Shops, restaurants, bars and cafes are expected to line the picturesque river's edge, as well as the sports stadiums, in a push to make the revitalised city "very much like Melbourne", according to Prime Minister John Key.
The compact centre of a rebuilt Garden City, designed to "solve the problem of too much land, not enough demand", will rise from a sweeping space flanked by the twisting Avon and a leafy, bright "college-campus style'' frame.
It will take minutes to walk from the new city square, to the 35,000-seat covered stadium, which will have natural, fixed turf. Cycle ways will link historic Hagley Park to downtown.
The blueprint will result in a low-rise city, with a maximum height limit on new buildings of 28m, or up to eight storeys, and will be divided into precincts of health, arts and entertainment, retail, as well as the justice and emergency sectors.

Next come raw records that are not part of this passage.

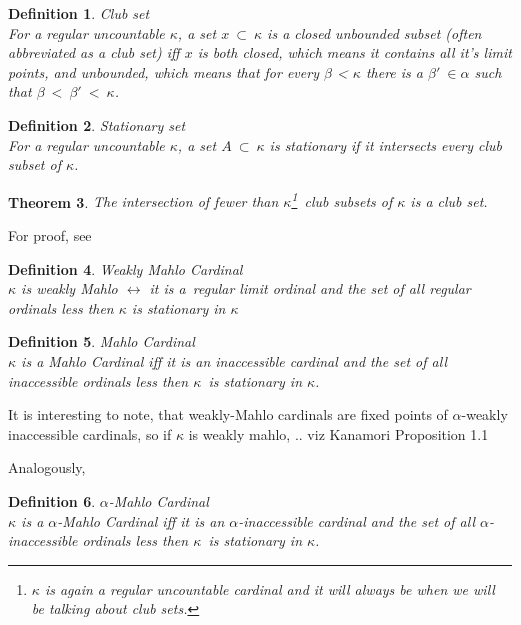 \documentclass[12pt,a4paper]{article}
\newtheorem{theorem}{Theorem}[section]
\newtheorem{definition}[theorem]{Definition}
\renewcommand{\iff}{\leftrightarrow}
\begin{document}
\begin{}
\begin{definition}{Club set}\\
For a regular uncountable $\kappa$, a set $x\ \subset\ \kappa$ is a \emph{closed unbounded} subset (often abbreviated as a \emph{club set}) iff $x$ is both closed, which means it contains all it's limit points, and unbounded, which means that for every $\beta$ < $\kappa$ there is a $\beta'\ \in \alpha$ such that $\beta\ <\ \beta'\ <\ \kappa$.
\end{definition}

\begin{definition}{Stationary set}\\
For a regular uncountable $\kappa$, a set $A\ \subset\ \kappa$ is stationary if it intersects every club subset of $\kappa$.
\end{definition}

\begin{theorem}{}\label{club_intersection} 
The intersection of fewer than $\kappa$\footnote{$\kappa$ is again a regular uncountable cardinal and it will always be when we will be talking about club sets.} club subsets of $\kappa$ is a club set.
\end{theorem}
For proof, see \cite[Theorem 8.3]{JechBook}

\begin{definition}{Weakly Mahlo Cardinal}\label{def:weakly_mahlo}\\
$\kappa$ is \emph{weakly Mahlo} $\iff$ it is a~regular limit ordinal and the set of all regular ordinals less then $\kappa$ is stationary in $\kappa$
\end{definition}

\begin{definition}{Mahlo Cardinal}\label{def:mahlo_cardinal}\\
$\kappa$ is a \emph{Mahlo Cardinal} iff it is an inaccessible cardinal and the set of all inaccessible ordinals less then $\kappa$ is stationary in $\kappa$.
\end{definition}
It is interesting to note, that weakly-Mahlo cardinals are fixed points of $\alpha$-weakly inaccessible cardinals, so if $\kappa$ is weakly mahlo,  .. viz Kanamori Proposition 1.1

Analogously, 
\begin{definition}{$\alpha$-Mahlo Cardinal}\label{def:alpha_mahlo_cardinal}\\
$\kappa$ is a \emph{$\alpha$-Mahlo Cardinal} iff it is an $\alpha$-inaccessible cardinal and the set of all $\alpha$-inaccessible ordinals less then $\kappa$ is stationary in $\kappa$.
\end{definition}


\end{}
\end{document}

Mr Key and Canterbury Earthquake Recovery Minister Gerry Brownlee officially unveiled the highly anticipated blueprint this evening.
"As a former Cantabrian I am delighted to see this plan for new development and to know construction will soon be underway to rebuild my old hometown,'' Mr Key said.
The Christchurch Central Development Unit (CCDU), set up in April by the Canterbury Earthquake Recovery Authority (Cera) to plan the CBD rebuild, was given 100 days to come up with the blueprint.
The city centre was largely destroyed in the magnitude-6.3 earthquake of February 22, 2011, which claimed 185 lives.
Investors and developers say they have been unable to consider any rebuild plans until they knew the location of the new civic facilities. Mr Brownlee said the recovery plan contained a blueprint for a smaller, greener, central city that will set Christchurch apart from any other urban centre.
"The plan and its implementation are being watched by the rest of the world, which has also been supportive of Christchurch in its time of need,'' Mr Brownlee said.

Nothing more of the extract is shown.